GIOCA, GIOCA
Entro dentro, l’aria si fa pesante, umida, la potrei tagliare con un coltello nemmeno tanto affilato. Ma eccomi qui, nel bagno della casa dei miei genitori. Faccio un passo avvertendo un dolore al petto che sale alla gola togliendomi quasi il fiato ed ecco che mi giro verso destra a guardare il mio volto riflesso sulla superficie di quello specchio così grande. Non so chi sia quella persona, ogni volta è curioso vedere quel viso perché mi fa dire “ah, questa è la mia faccia”. Intanto il cuore pompa sangue a più non posso e quella faccia si trasforma lentamente in qualcos’altro. Sembra innanzitutto sciogliersi come una candela facendo cadere le gocce rosse sul lavandino, tingendolo piano piano di chiazze e schizzi di sangue umano, del mio sangue. E sotto compare la testa di uno scheletro, un teschio. Appena vedo i denti il teschio si infila in bocca una sigaretta e se la accende e mi dice, con un sinistro eco di sottofondo: “Gioca, si. Gioca. Ma qualunque sia il tuo motivo puoi morire. Perciò gioca con questa” e con la sua mano ossuta sporca di sangue mi consegna una pistola a canna corta, con tamburo. “c’è un proiettile dentro, gioca, si, gioca” mi dice fumando la sua sigaretta.

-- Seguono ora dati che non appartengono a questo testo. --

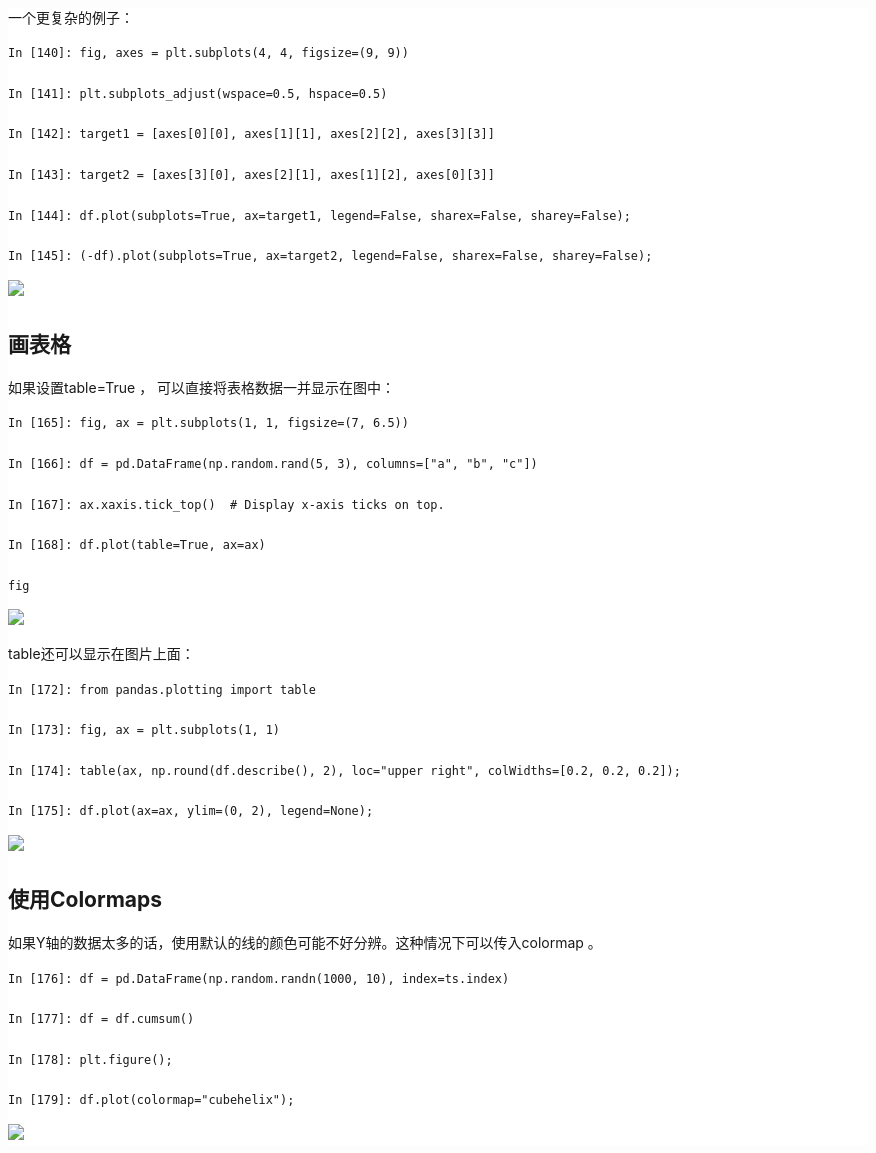 一个更复杂的例子：

```
In [140]: fig, axes = plt.subplots(4, 4, figsize=(9, 9))

In [141]: plt.subplots_adjust(wspace=0.5, hspace=0.5)

In [142]: target1 = [axes[0][0], axes[1][1], axes[2][2], axes[3][3]]

In [143]: target2 = [axes[3][0], axes[2][1], axes[1][2], axes[0][3]]

In [144]: df.plot(subplots=True, ax=target1, legend=False, sharex=False, sharey=False);

In [145]: (-df).plot(subplots=True, ax=target2, legend=False, sharex=False, sharey=False);
```

![](https://img-blog.csdnimg.cn/20201229103800672.png)

## 画表格

如果设置table=True ， 可以直接将表格数据一并显示在图中：

```
In [165]: fig, ax = plt.subplots(1, 1, figsize=(7, 6.5))

In [166]: df = pd.DataFrame(np.random.rand(5, 3), columns=["a", "b", "c"])

In [167]: ax.xaxis.tick_top()  # Display x-axis ticks on top.

In [168]: df.plot(table=True, ax=ax)

fig
```

![](https://img-blog.csdnimg.cn/20201229112355903.png)

table还可以显示在图片上面：

```
In [172]: from pandas.plotting import table

In [173]: fig, ax = plt.subplots(1, 1)

In [174]: table(ax, np.round(df.describe(), 2), loc="upper right", colWidths=[0.2, 0.2, 0.2]);

In [175]: df.plot(ax=ax, ylim=(0, 2), legend=None);
```

![](https://img-blog.csdnimg.cn/20201229112457606.png)

##  使用Colormaps

如果Y轴的数据太多的话，使用默认的线的颜色可能不好分辨。这种情况下可以传入colormap 。

```
In [176]: df = pd.DataFrame(np.random.randn(1000, 10), index=ts.index)

In [177]: df = df.cumsum()

In [178]: plt.figure();

In [179]: df.plot(colormap="cubehelix");
```

![](https://img-blog.csdnimg.cn/20201229121134377.png)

Quella volta mi era andata bene, altrimenti, come è ovvio, non sarei qui a scrivere questa storia. Ma quello che mi fa ancora rabbrividire è che quando premevo il grilletto nello specchio vedevo una platea piena di persone sedute comode che si mangiavano i loro pop-corn.
Volevo morire. Io, oggetto di spettacolo? Maledetti. Avrei dovuto sparare a loro ma cristo avevo solo un colpo.
Ora lo scheletro lo vedo ogni giorno, la mattina e tutte le volte che vado in bagno. Mi dice “Gioca” e mi porge sempre la pistola. Penso che uno di questi giorni sfiderò il numero di volte che la fortuna mi può assistere.
Perché lei non c’è più.
Avete capito bene figli di puttana, lei non c’è più.